■ **TASK OBJECTIVE**
For each line in the data below that holds "ramses", return a copy.

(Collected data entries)

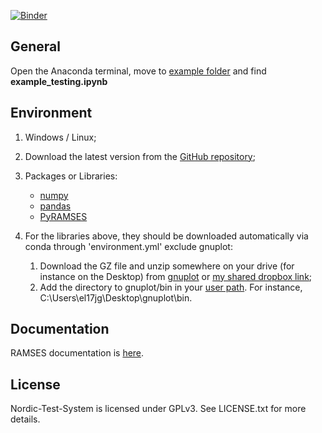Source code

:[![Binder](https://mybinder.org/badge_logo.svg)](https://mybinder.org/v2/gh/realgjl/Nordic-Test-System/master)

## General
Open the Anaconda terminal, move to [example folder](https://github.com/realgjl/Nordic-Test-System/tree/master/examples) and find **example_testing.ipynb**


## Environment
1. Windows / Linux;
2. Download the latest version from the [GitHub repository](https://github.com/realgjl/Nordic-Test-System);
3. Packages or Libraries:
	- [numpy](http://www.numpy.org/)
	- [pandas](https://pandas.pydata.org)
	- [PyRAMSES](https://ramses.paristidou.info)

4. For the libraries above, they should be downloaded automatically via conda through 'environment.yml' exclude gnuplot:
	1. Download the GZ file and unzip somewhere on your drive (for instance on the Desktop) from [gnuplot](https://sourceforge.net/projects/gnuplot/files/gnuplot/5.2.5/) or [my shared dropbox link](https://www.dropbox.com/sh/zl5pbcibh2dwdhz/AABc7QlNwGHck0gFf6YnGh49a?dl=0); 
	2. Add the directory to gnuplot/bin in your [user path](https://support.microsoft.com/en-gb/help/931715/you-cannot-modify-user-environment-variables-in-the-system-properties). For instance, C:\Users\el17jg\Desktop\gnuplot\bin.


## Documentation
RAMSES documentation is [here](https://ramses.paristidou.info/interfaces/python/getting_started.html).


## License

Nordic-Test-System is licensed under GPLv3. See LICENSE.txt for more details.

* * *

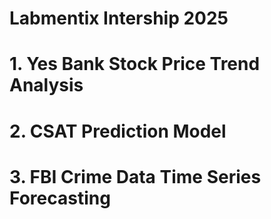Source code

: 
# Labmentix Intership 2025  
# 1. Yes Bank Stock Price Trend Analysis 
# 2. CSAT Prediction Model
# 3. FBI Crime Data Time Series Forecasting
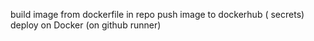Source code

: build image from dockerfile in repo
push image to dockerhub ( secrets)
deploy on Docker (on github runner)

■ **ANSWER BOX**
	- [PyRAMSES](https://ramses.paristidou.info)
RAMSES documentation is [here](https://ramses.paristidou.info/interfaces/python/getting_started.html).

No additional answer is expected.